WHAT YOU ARE ASKED TO DO = Each record should be copied exactly into the answer, and no picture should go with it.
......
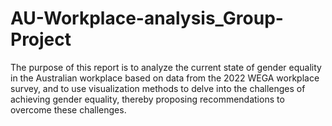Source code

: # AU-Workplace-analysis_Group-Project
The purpose of this report is to analyze the current state of  gender equality in the Australian workplace based on data from the 2022  WEGA workplace survey, and to use visualization methods to delve into the  challenges of achieving gender equality, thereby proposing recommendations  to overcome these challenges.
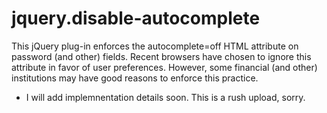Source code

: jquery.disable-autocomplete
===========================

This jQuery plug-in enforces the autocomplete=off HTML attribute on password (and other) fields. Recent browsers have chosen to ignore this attribute in favor of user preferences. However, some financial (and other) institutions may have good reasons to enforce this practice.

* I will add implemnentation details soon. This is a rush upload, sorry.
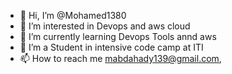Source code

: - 👋 Hi, I’m @Mohamed1380
- 👀 I’m interested in Devops and aws cloud
- 🌱 I’m currently learning Devops Tools annd aws
- 💞️ I’m a Student in intensive code camp at ITI
- 📫 How to reach me mabdahady139@gmail.com,

<!---
Mohamed1380/Mohamed1380 is a ✨ special ✨ repository because its `README.md` (this file) appears on your GitHub profile.
You can click the Preview link to take a look at your changes.
--->

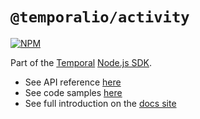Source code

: # `@temporalio/activity`

[![NPM](https://img.shields.io/npm/v/@temporalio/activity?style=for-the-badge)](https://www.npmjs.com/package/@temporalio/activity)

Part of the [Temporal](https://temporal.io) [Node.js SDK](https://www.npmjs.com/package/temporalio).

- See API reference [here](https://nodejs.temporal.io/api/namespaces/activity)
- See code samples [here](https://github.com/temporalio/samples-node)
- See full introduction on the [docs site](https://docs.temporal.io/docs/node/introduction)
......
ANSWER TO THE PROBLEM =
Source code

: # AU-Workplace-analysis_Group-Project
The purpose of this report is to analyze the current state of  gender equality in the Australian workplace based on data from the 2022  WEGA workplace survey, and to use visualization methods to delve into the  challenges of achieving gender equality, thereby proposing recommendations  to overcome these challenges.
Source code

: jquery.disable-autocomplete
===========================

This jQuery plug-in enforces the autocomplete=off HTML attribute on password (and other) fields. Recent browsers have chosen to ignore this attribute in favor of user preferences. However, some financial (and other) institutions may have good reasons to enforce this practice.

* I will add implemnentation details soon. This is a rush upload, sorry.
Source code

: - 👋 Hi, I’m @Mohamed1380
- 👀 I’m interested in Devops and aws cloud
- 🌱 I’m currently learning Devops Tools annd aws
- 💞️ I’m a Student in intensive code camp at ITI
- 📫 How to reach me mabdahady139@gmail.com,

<!---
Mohamed1380/Mohamed1380 is a ✨ special ✨ repository because its `README.md` (this file) appears on your GitHub profile.
You can click the Preview link to take a look at your changes.
--->

Source code

: # `@temporalio/activity`

[![NPM](https://img.shields.io/npm/v/@temporalio/activity?style=for-the-badge)](https://www.npmjs.com/package/@temporalio/activity)

Part of the [Temporal](https://temporal.io) [Node.js SDK](https://www.npmjs.com/package/temporalio).

- See API reference [here](https://nodejs.temporal.io/api/namespaces/activity)
- See code samples [here](https://github.com/temporalio/samples-node)
- See full introduction on the [docs site](https://docs.temporal.io/docs/node/introduction)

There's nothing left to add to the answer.